Saved data entries:
· · · · · · ·

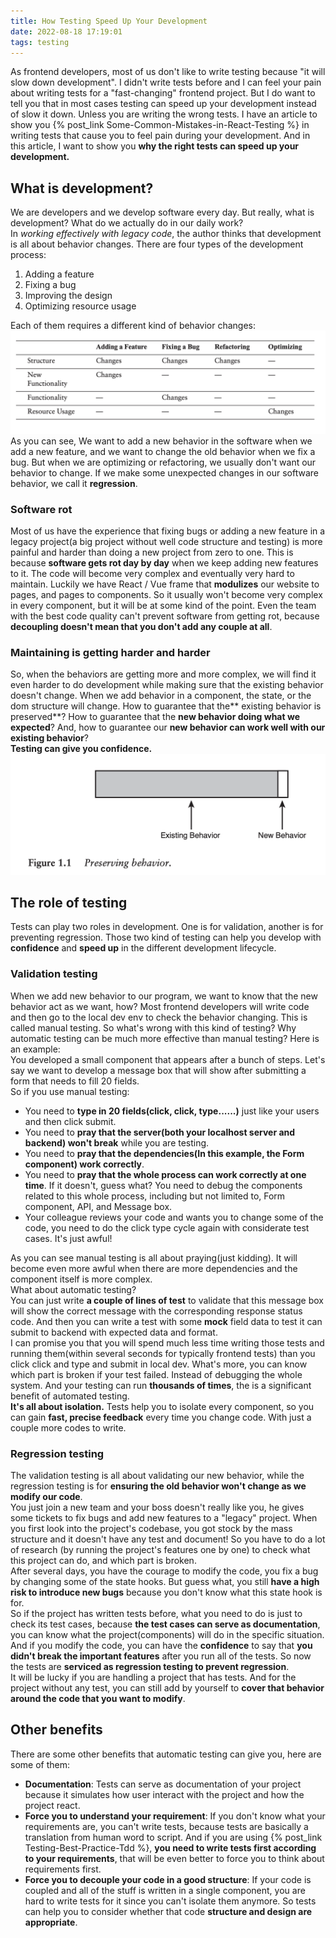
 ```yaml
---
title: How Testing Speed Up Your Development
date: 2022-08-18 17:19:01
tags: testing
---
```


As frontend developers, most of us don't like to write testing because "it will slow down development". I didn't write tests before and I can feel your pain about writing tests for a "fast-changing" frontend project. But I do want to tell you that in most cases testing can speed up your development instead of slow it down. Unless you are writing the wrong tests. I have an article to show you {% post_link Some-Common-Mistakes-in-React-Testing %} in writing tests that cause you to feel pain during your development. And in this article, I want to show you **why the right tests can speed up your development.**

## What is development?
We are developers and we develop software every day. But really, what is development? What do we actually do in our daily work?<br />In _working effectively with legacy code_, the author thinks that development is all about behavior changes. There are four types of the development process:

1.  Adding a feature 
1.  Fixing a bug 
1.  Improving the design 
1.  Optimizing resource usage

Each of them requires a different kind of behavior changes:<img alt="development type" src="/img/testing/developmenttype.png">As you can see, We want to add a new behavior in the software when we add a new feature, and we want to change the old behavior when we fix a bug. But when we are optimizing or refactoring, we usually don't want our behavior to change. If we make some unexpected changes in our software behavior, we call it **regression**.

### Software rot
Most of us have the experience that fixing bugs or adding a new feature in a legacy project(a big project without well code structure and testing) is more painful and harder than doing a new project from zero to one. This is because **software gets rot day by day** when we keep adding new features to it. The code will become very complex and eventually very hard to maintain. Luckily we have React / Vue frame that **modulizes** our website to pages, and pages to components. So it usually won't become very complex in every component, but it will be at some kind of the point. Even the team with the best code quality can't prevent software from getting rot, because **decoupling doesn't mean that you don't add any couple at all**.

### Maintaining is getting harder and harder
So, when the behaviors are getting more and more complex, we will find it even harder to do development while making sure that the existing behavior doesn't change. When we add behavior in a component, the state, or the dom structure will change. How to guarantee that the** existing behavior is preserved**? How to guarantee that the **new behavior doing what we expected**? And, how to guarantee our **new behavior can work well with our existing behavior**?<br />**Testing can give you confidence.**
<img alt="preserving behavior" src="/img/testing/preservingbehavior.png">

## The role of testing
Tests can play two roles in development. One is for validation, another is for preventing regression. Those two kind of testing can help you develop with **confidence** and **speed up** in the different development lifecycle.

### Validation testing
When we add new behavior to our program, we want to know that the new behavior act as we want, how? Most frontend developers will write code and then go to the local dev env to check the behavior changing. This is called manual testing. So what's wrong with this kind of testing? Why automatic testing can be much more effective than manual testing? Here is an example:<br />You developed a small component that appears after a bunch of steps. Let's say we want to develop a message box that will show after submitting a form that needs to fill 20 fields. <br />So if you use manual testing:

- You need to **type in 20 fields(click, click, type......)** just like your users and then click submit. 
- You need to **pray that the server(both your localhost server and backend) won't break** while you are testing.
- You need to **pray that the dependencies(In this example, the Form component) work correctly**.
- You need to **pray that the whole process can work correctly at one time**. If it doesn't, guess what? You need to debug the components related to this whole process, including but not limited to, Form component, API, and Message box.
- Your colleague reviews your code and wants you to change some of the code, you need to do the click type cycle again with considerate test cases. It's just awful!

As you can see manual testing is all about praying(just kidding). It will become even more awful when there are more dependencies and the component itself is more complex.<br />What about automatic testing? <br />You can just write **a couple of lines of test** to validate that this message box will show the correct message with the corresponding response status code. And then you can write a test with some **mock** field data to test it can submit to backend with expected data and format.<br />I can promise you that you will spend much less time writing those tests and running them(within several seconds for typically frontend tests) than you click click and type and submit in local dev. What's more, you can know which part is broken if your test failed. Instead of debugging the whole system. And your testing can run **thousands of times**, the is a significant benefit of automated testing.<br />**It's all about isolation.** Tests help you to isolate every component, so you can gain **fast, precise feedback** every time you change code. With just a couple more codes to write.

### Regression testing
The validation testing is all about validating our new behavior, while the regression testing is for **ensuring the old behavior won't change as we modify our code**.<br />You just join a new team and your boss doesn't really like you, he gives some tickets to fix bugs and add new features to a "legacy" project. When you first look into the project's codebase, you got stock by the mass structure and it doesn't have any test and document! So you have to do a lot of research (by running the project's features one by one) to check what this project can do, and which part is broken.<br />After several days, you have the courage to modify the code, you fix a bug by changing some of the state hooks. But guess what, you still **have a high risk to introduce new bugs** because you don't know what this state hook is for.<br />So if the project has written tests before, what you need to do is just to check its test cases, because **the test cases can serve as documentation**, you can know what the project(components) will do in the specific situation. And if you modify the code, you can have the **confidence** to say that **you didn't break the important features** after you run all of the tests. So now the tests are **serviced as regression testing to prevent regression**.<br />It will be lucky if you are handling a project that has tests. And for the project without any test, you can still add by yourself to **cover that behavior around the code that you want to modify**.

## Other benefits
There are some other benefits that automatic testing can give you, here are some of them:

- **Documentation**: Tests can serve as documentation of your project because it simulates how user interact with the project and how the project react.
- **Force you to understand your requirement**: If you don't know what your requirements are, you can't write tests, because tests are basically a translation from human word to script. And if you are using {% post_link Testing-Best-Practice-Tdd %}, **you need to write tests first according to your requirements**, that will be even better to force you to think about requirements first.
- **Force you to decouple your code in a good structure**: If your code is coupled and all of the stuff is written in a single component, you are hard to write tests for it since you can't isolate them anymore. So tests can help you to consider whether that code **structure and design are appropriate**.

· · · · · · ·

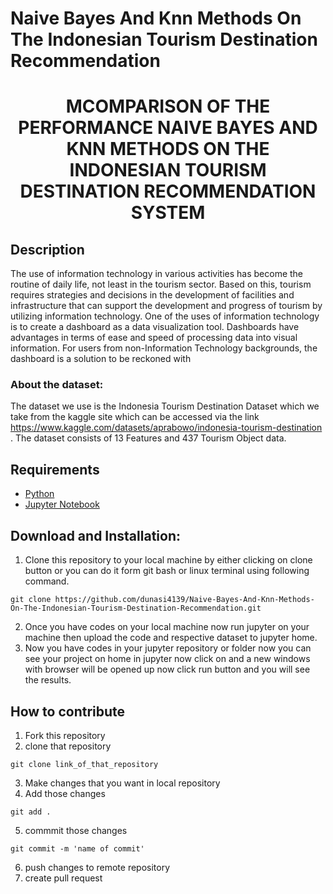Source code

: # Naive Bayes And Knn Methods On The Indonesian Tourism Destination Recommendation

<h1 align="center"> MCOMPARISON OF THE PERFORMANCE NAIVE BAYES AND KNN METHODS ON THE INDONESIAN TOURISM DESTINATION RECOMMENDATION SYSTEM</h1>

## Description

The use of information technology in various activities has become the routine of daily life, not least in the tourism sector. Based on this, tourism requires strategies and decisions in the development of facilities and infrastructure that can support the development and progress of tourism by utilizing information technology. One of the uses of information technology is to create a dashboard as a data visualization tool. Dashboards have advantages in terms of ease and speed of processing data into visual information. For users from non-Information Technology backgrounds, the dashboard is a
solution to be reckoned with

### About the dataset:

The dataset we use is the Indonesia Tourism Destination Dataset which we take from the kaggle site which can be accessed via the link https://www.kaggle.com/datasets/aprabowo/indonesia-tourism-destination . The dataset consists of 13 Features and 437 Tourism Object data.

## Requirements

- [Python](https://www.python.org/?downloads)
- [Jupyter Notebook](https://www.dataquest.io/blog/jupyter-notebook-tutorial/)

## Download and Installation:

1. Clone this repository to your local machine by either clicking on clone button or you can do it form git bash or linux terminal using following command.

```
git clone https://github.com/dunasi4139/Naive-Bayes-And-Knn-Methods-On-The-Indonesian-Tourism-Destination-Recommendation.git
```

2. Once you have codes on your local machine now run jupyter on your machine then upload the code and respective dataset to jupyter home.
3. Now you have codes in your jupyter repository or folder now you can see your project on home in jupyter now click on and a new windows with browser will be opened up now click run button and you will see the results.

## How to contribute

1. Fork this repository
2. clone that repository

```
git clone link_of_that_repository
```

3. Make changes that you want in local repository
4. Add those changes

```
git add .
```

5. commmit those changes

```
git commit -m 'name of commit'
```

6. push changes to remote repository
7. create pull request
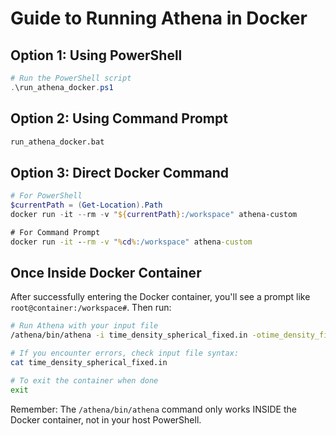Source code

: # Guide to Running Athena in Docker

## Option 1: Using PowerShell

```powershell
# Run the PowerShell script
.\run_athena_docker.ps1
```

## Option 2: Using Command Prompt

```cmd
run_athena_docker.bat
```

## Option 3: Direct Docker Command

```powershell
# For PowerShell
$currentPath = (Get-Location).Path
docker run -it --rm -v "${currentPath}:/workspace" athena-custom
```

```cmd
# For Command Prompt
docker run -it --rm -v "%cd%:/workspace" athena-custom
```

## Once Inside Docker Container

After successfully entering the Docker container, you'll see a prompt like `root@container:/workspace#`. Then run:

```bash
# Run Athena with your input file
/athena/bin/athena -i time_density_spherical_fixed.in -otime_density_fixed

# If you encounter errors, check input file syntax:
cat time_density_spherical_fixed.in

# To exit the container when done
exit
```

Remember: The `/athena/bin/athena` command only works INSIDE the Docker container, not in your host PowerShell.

· · · · · · ·

Lines that contain "Once" are the result; find them in the entries above and copy each one.

2. Once you have codes on your local machine now run jupyter on your machine then upload the code and respective dataset to jupyter home.
## Once Inside Docker Container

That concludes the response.